写真2: 焼畑耕作地内に生えるPeltophorum dasyrrhachisの若木
(3) 今回の現地調査は、3月16日から4月3日まで、Savannakhet県Champhone郡のNakhou村とBak村で行われた。Nakhou村とBak村は南北に続く一連の斜面上に位置する。低みのNakhou村から高みのBak村中心部までは水田が広がり、Bak村中心部より高みでは焼畑が行われ、水田と焼畑の境界域には湧水が点在している。その水田や焼畑の中には、多くの樹木が残されている。そこで両村落において、耕地内や耕地周囲の植生調査、過去の植生や村人の植物利用についての聞き取り調査を行った。
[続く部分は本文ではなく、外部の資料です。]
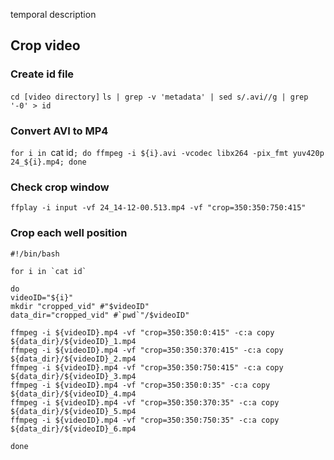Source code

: temporal description

## Crop video
### Create id file
`cd [video directory]`
`ls | grep -v 'metadata' | sed s/.avi//g | grep '-0' > id`

### Convert AVI to MP4
`for i in `cat id`; do ffmpeg -i ${i}.avi -vcodec libx264 -pix_fmt yuv420p 24_${i}.mp4; done`

### Check crop window
`ffplay -i input -vf 24_14-12-00.513.mp4 -vf "crop=350:350:750:415"`

### Crop each well position
```
#!/bin/bash

for i in `cat id`

do
videoID="${i}"
mkdir "cropped_vid" #"$videoID"
data_dir="cropped_vid" #`pwd`"/$videoID"

ffmpeg -i ${videoID}.mp4 -vf "crop=350:350:0:415" -c:a copy ${data_dir}/${videoID}_1.mp4
ffmpeg -i ${videoID}.mp4 -vf "crop=350:350:370:415" -c:a copy ${data_dir}/${videoID}_2.mp4
ffmpeg -i ${videoID}.mp4 -vf "crop=350:350:750:415" -c:a copy ${data_dir}/${videoID}_3.mp4
ffmpeg -i ${videoID}.mp4 -vf "crop=350:350:0:35" -c:a copy ${data_dir}/${videoID}_4.mp4
ffmpeg -i ${videoID}.mp4 -vf "crop=350:350:370:35" -c:a copy ${data_dir}/${videoID}_5.mp4
ffmpeg -i ${videoID}.mp4 -vf "crop=350:350:750:35" -c:a copy ${data_dir}/${videoID}_6.mp4

done
```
  まずNakhou村では、村内の道3kmにわたり、道の両側100mずつに含まれる水田内の樹木(約2000本)について、樹種、胸高直径、樹高を計測し、それぞれの樹木の位置をGPSで記録した。これらのうち、自然に生えたものは89種、村人によって植えられたものは20種、かつて植えられたものの中で実生が自然に生えたと推察されるものは5種であった。自然に生えた種は、水田の立地や水田内の微地形(畦やシロアリの塚)によって分布の異なることが観察された。有用植物利用について水田所有者15世帯に聞き取りをしたところ、水田内の樹木(写真1)は稲の生長を促進すること、家畜や人に日陰を提供してくれること、まとまった林地のないNakhou村では薪炭材として重要であることなどが挙げられた。また、昔Nakhou村には、Dipterocarpus alatus、Pterocarpus macrocarpusなどの大木が多かったが、それらはみな伐採されてしまったという。
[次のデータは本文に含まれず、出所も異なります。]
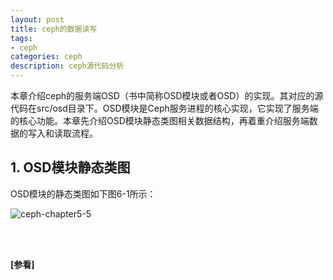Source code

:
 ```yaml
---
layout: post
title: ceph的数据读写
tags:
- ceph
categories: ceph
description: ceph源代码分析
---
```



本章介绍ceph的服务端OSD（书中简称OSD模块或者OSD）的实现。其对应的源代码在src/osd目录下。OSD模块是Ceph服务进程的核心实现，它实现了服务端的核心功能。本章先介绍OSD模块静态类图相关数据结构，再着重介绍服务端数据的写入和读取流程。

<!-- more -->


## 1. OSD模块静态类图
OSD模块的静态类图如下图6-1所示：

![ceph-chapter5-5](https://ivanzz1001.github.io/records/assets/img/ceph/sca/ceph_chapter6_1.jpg)







<br />
<br />

**[参看]**





<br />
<br />
<br />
  次にBak村では、高みの林地内で伐採・火入れ後2年目、5年目、10年目、20数年目の土地と保護林の植生調査を行った。これらの土地全てにおいて、1970年代の革命期に政府の収入源とするため、ベトナム軍の援助のもとDipterocarpus alatus、Pterocarpus macrocarpus等の大木の伐採が行われたという。調査の結果、火入れ後Peltophorum dasyrrhachisが大量に発芽し、作物であるパイナップルやバナナの間で成長することが明らかとなった(写真2)。同樹種は、2年目にDBH2cm・樹高4m、5年目にDBH25cm・樹高17m、10年目にはDBH30cm・樹高20m程度に成長していた。そして火入れ後20数年目の土地では、高木層を形成するPeltophorum dasyrrhachis Dialium cochinchinenseの下で、Dipterocarpus alatusDalbergia sp.等、極相種の若木も成長していた。このような二次林は、カルダモンやラタンの芯・実なども産する。一方、過去に伐採はあったものの火入れされていない保護林においては、Peltophorum dasyrrhachisは観察されなかった。
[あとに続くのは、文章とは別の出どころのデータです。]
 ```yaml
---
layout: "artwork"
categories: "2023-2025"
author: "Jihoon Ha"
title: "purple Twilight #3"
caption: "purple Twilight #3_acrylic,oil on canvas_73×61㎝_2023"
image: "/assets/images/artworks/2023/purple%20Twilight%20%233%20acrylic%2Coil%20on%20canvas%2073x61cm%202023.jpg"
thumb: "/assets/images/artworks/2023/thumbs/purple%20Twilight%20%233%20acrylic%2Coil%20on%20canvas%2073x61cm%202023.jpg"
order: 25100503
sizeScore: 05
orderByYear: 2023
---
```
  以上の結果から、Nakhou村とBak村の位置する一連の斜面上の植生は、以下のように変化してきたと推察される。昔、一帯はDipterocarpus alatusPterocarpus macrocarpusの大木の生える常緑林や落葉混交林であった。やがて、低みの水掛りの良い所には水田が拓かれ、高みでは焼畑が行われるようになった。水田内の樹木は、開墾前の林地の優占種からStreblus asper、Tamatindus indica、Azadirachta indica等の人里に生える樹種や植栽樹へと変化してきている。また高みの林地では、焼畑や70年代の大規模な伐採により、現在広域に渡りPeltophorum dasyrrhachisDialium cochinchinenseが高木層を形成している。この中で特に注目されるのが、Peltophorum dasyrrhachisの存在である。この樹木は二次遷移の先駆種で、高みの水田内や火入れ後約20年以内の焼畑・休閑林内に多く観察された。その材は、商業伐採の対象となるほどの価値はないが、村人により建材、薪炭材として非常に多く利用されている。このように両村落では、水田開墾、伐採、焼畑によってかつての大木のそびえる原生林は失われたが、人々は耕地内の植物や耕地周囲の二次林を積極的に利用していることが明らかとなった。